Abstract

Oxylipins are bioactive oxygenated products of long chain (18-22 carbons) polyunsaturated fatty acids. They play an important role in different physiological processes acting as local hormones, so they may be used as biomarkers of these processes. In addition, the pathways and exact biological functions of many members of this family are not clear and need further investigation. To enable such investigations, it is important to have reliable and accurate analytical methods for oxylipin measurements in biospecimens such as blood and tissue.
The analysis of oxylipins in biological matrices is challenging due to their low concentrations and the existence of many oxylipin isomers. So, the first objective of this thesis was to develop a sensitive LC-HRMS method for the quantitative analysis of oxylipins, that provides separation of isomers and works in a scan mode in order to enable comprehensive oxylipin profiling and further investigation of unknown oxylipins in real samples. To achieve this goal, different LC stationary phases were assessed to obtain maximum separation of oxylipin isomers and a C-18 UHPLC column was determined as the best choice for this separation. Also, different mobile phase additives were assessed, and it was found that 0.02% (v/v) acetic acid in mobile phase gives maximum sensitivity by increasing ionization efficiency. After LC optimization, three pairs of oxylipins among 65-standard mixture were still unresolved chromatographically. MS/MS fragmentation of these oxylipins was developed to resolve these three pairs. Thus, the final LC-MS method allows for a measurement of 62 oxylipins and seven deuterated standards in 40 min and with LLOQ 0.1-0.8 ng/ml.

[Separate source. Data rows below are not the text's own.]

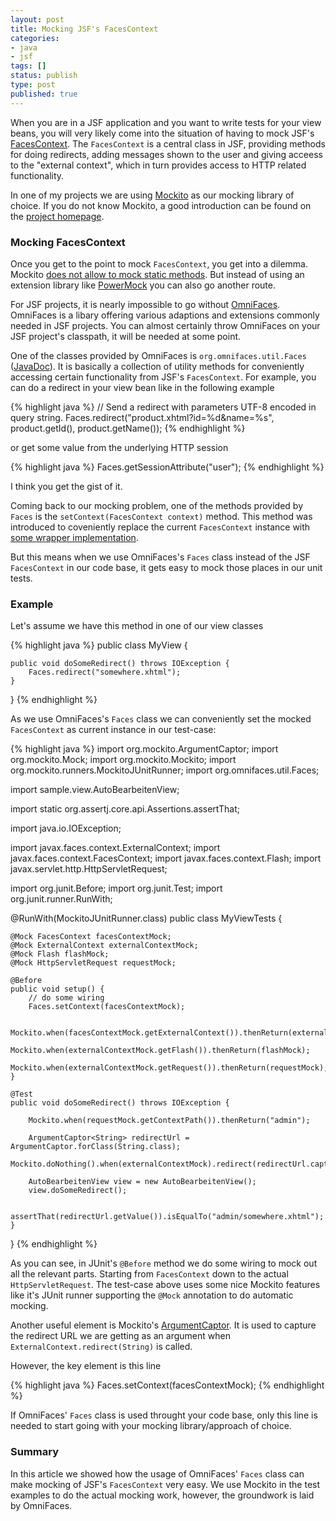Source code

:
 ```yaml
---
layout: post
title: Mocking JSF's FacesContext
categories:
- java
- jsf
tags: []
status: publish
type: post
published: true
---
```


When you are in a JSF application and you want to write tests for your view beans, you will very likely come into the situation of having to mock JSF's [FacesContext](http://docs.oracle.com/javaee/7/api/javax/faces/context/FacesContext.html). The `FacesContext` is a central class in JSF, providing methods for doing redirects, adding messages shown to the user and giving acceess to the "external context", which in turn provides access to HTTP related functionality.

In one of my projects we are using [Mockito](http://site.mockito.org/) as our mocking library of choice. If you do not know Mockito, a good introduction can be found on the [project homepage](http://site.mockito.org/). 

### Mocking FacesContext

Once you get to the point to mock `FacesContext`, you get into a dilemma. Mockito [does not allow to mock static methods](https://stackoverflow.com/questions/4482315/why-does-mockito-not-mock-static-methods). But instead of using an extension library like [PowerMock](https://github.com/powermock/powermock/wiki/Mockito) you can also go another route.

For JSF projects, it is nearly impossible to go without [OmniFaces](http://omnifaces.org/). OmniFaces is a libary offering various adaptions and extensions commonly needed in JSF projects. You can almost certainly throw OmniFaces on your JSF project's classpath, it will be needed at some point.

One of the classes provided by OmniFaces is `org.omnifaces.util.Faces` ([JavaDoc](http://omnifaces.org/docs/javadoc/2.6/org/omnifaces/util/Faces.html)). It is basically a collection of utility methods for conveniently accessing certain functionality from JSF's `FacesContext`. For example, you can do a redirect in your view bean like in the following example

{% highlight java %}
// Send a redirect with parameters UTF-8 encoded in query string.
Faces.redirect("product.xhtml?id=%d&name=%s", product.getId(), product.getName());
{% endhighlight %}

or get some value from the underlying HTTP session 

{% highlight java %}
Faces.getSessionAttribute("user");
{% endhighlight %}

I think you get the gist of it. 

Coming back to our mocking problem, one of the methods provided by `Faces` is the `setContext(FacesContext context)` method. This method was introduced to coveniently replace the current `FacesContext` instance with [some wrapper implementation](https://docs.oracle.com/javaee/7/api/javax/faces/context/FacesContextWrapper.html). 

But this means when we use OmniFaces's `Faces` class instead of the JSF `FacesContext` in our code base, it gets easy to mock those places in our unit tests.

### Example

Let's assume we have this method in one of our view classes

{% highlight java %}
public class MyView {

    public void doSomeRedirect() throws IOException {
        Faces.redirect("somewhere.xhtml");
    }
}
{% endhighlight %}

As we use OmniFaces's `Faces` class we can conveniently set the mocked `FacesContext` as current instance in our test-case:

{% highlight java %}
import org.mockito.ArgumentCaptor;
import org.mockito.Mock;
import org.mockito.Mockito;
import org.mockito.runners.MockitoJUnitRunner;
import org.omnifaces.util.Faces;

import sample.view.AutoBearbeitenView;

import static org.assertj.core.api.Assertions.assertThat;

import java.io.IOException;

import javax.faces.context.ExternalContext;
import javax.faces.context.FacesContext;
import javax.faces.context.Flash;
import javax.servlet.http.HttpServletRequest;

import org.junit.Before;
import org.junit.Test;
import org.junit.runner.RunWith;

@RunWith(MockitoJUnitRunner.class)
public class MyViewTests {

	@Mock FacesContext facesContextMock;
	@Mock ExternalContext externalContextMock;
	@Mock Flash flashMock;
	@Mock HttpServletRequest requestMock;
	
	@Before
	public void setup() {
		// do some wiring
		Faces.setContext(facesContextMock);
		
		Mockito.when(facesContextMock.getExternalContext()).thenReturn(externalContextMock);
		Mockito.when(externalContextMock.getFlash()).thenReturn(flashMock);
		Mockito.when(externalContextMock.getRequest()).thenReturn(requestMock);
	}
	
	@Test
	public void doSomeRedirect() throws IOException {
		
		Mockito.when(requestMock.getContextPath()).thenReturn("admin");
		
		ArgumentCaptor<String> redirectUrl = ArgumentCaptor.forClass(String.class);
		Mockito.doNothing().when(externalContextMock).redirect(redirectUrl.capture());
		
		AutoBearbeitenView view = new AutoBearbeitenView();
		view.doSomeRedirect();
		 
		assertThat(redirectUrl.getValue()).isEqualTo("admin/somewhere.xhtml");
	}
}
{% endhighlight %}

As you can see, in JUnit's `@Before` method we do some wiring to mock out all the relevant parts. Starting from `FacesContext` down to the actual `HttpServletRequest`. The test-case above uses some nice Mockito features like it's JUnit runner supporting the `@Mock` annotation to do automatic mocking.

Another useful element is Mockito's [ArgumentCaptor](https://static.javadoc.io/org.mockito/mockito-core/2.10.0/org/mockito/ArgumentCaptor.html). It is used to capture the redirect URL we are getting as an argument when `ExternalContext.redirect(String)` is called.

However, the key element is this line 

{% highlight java %}
Faces.setContext(facesContextMock);
{% endhighlight %}

If OmniFaces' `Faces` class is used throught your code base, only this line is needed to start going with your mocking library/approach of choice.

### Summary

In this article we showed how the usage of OmniFaces' `Faces` class can make mocking of JSF's `FacesContext` very easy. We use Mockito in the test examples to do the actual mocking work, however, the groundwork is laid by OmniFaces.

Another challenge for oxylipin analysis in plasma and brain is the complexity of the biological matrix that can affect the sensitivity and accurate quantitation of the method due to possible matrix effects. Thus, the second objective of this thesis was to develop and optimize sample preparation methodology to decrease a possible matrix effect and achieve the best limits of detection in biological matrices. Solid-phase extraction (SPE) was chosen for method development. During development, the following parameters were optimized: SPE sorbent type, elution solvent composition, elution solvent volume and sample treatment before loading. Due to the low abundance of oxylipins in biological matrices sample preparation requires preconcentration step following the extraction. This step was found to be critical for method reproducibility and was systematically optimized to decrease possible losses of analytes during this step. The final developed and optimized sample preparation method in combination with LC-MS was then applied to plasma and brain tissue samples. The average recovery was 70-97% and the matrix effect was 27-105%. High inter-individual variabilities and a wide range (0.26-681 ng/ml) of oxylipin concentrations in human plasma samples were found. Some high concentrations of oxylipins such as 408±35 ng/ml for 9-HETE were reported at first time. To accommodate this wide linear dynamic range, two injections were required, one with dilution for the accurate measurement of high abundance oxylipins and one with pre-concentration factor to enable the measurement of low abundance oxylipins. In general, the developed method allowed to detect 38 oxylipins in pooled plasma and accurately quantitated 25 of them.
In rat brain tissue samples, the concentration range of oxylipins was narrower than in plasma 0.14-13.1 pg/mg of wet tissue and in general, 43 oxylipins were detected, among which 41 were accurately quantitated. The main issue with post-mortem analysis of oxylipins in brain tissue is the possibility of post-mortem formation of oxylipins, which can result in a 50-500x increase in oxylipin concentrations. Also, in vitro methods for the analysis of oxylipins in brain tissue do not allow multiple measurements to be performed with the same experimental animal over a period of time. This poses a critical limitation during the investigation of biochemical pathways in response to particular stimulus. In vivo solid-phase microextraction (SPME) could help solve these problems. In vivo SPME was performed in moving awake rats (n=15) in collaboration with the Centre for Addiction and Mental Health (CAMH) and the resulting extracts were analysed by LC-MS. Twenty (20) oxylipins were identified using authentic standards. In addition, 32 unknown peaks corresponding to expected oxylipin m/z were detected. Among these, 18 were unique to in vivo SPME while the rest were also detected in post-mortem SPE samples. Six (6) out of 32 unknowns were subsequently identified as oxylipins. Further characterization and identification of other unknowns will be performed in future. To the best of our knowledge, this is the largest oxylipin panel ever detected in vivo from the brain tissue of living animals and provides an important new tool in neuroscience.